Exercise details:
A single number is the answer here: how many lines of the entries contain "float"?

<<<<

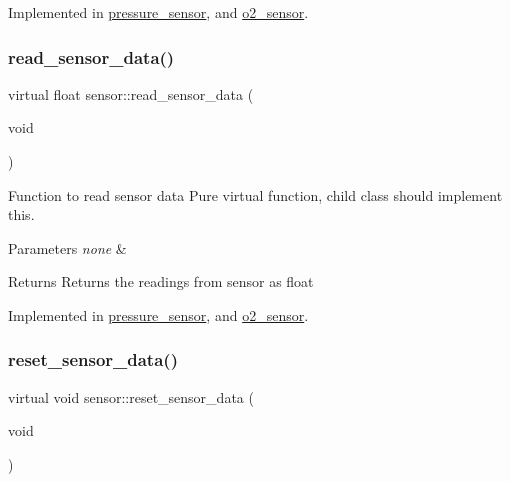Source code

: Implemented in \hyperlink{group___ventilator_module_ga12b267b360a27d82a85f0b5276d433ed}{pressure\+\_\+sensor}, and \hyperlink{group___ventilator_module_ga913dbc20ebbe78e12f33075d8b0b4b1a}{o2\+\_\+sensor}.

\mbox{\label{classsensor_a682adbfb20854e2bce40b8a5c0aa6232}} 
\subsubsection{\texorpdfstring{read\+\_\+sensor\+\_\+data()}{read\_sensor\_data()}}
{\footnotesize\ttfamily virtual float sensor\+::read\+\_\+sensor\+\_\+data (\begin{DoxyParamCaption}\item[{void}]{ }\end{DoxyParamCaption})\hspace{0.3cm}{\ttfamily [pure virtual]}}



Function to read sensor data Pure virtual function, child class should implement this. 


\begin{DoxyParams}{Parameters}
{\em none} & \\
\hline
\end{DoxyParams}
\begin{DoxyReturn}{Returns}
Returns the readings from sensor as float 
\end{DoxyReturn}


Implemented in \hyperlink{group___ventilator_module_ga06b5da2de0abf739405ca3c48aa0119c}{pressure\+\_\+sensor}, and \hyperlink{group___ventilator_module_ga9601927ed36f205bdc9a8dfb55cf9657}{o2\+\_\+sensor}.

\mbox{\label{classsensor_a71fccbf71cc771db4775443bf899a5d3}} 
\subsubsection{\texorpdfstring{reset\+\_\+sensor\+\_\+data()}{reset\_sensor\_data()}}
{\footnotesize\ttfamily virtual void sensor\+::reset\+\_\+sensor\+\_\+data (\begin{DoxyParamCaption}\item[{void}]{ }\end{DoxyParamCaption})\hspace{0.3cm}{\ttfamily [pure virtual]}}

>>>>
<<<<

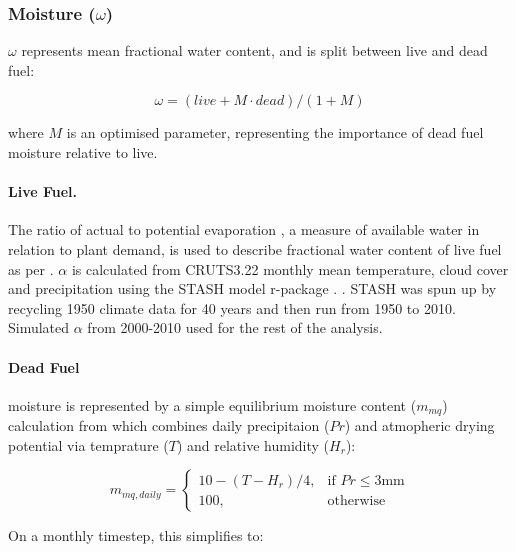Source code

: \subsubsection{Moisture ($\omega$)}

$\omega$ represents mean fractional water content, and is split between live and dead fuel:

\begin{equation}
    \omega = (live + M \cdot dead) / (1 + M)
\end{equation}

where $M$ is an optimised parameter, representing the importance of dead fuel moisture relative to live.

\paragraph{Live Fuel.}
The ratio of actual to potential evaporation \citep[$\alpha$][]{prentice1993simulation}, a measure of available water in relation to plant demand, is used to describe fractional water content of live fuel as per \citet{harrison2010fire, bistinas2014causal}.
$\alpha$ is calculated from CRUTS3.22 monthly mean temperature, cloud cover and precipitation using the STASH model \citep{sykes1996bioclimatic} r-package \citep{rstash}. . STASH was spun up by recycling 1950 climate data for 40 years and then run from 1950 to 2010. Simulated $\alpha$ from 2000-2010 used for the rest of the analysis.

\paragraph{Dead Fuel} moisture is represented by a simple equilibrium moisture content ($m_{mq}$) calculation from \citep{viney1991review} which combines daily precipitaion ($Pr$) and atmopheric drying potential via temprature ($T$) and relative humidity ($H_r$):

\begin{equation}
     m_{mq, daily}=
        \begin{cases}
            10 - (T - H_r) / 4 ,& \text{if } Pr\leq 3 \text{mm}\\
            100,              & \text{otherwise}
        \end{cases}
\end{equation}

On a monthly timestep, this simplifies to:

>>>>

Result of the task:
2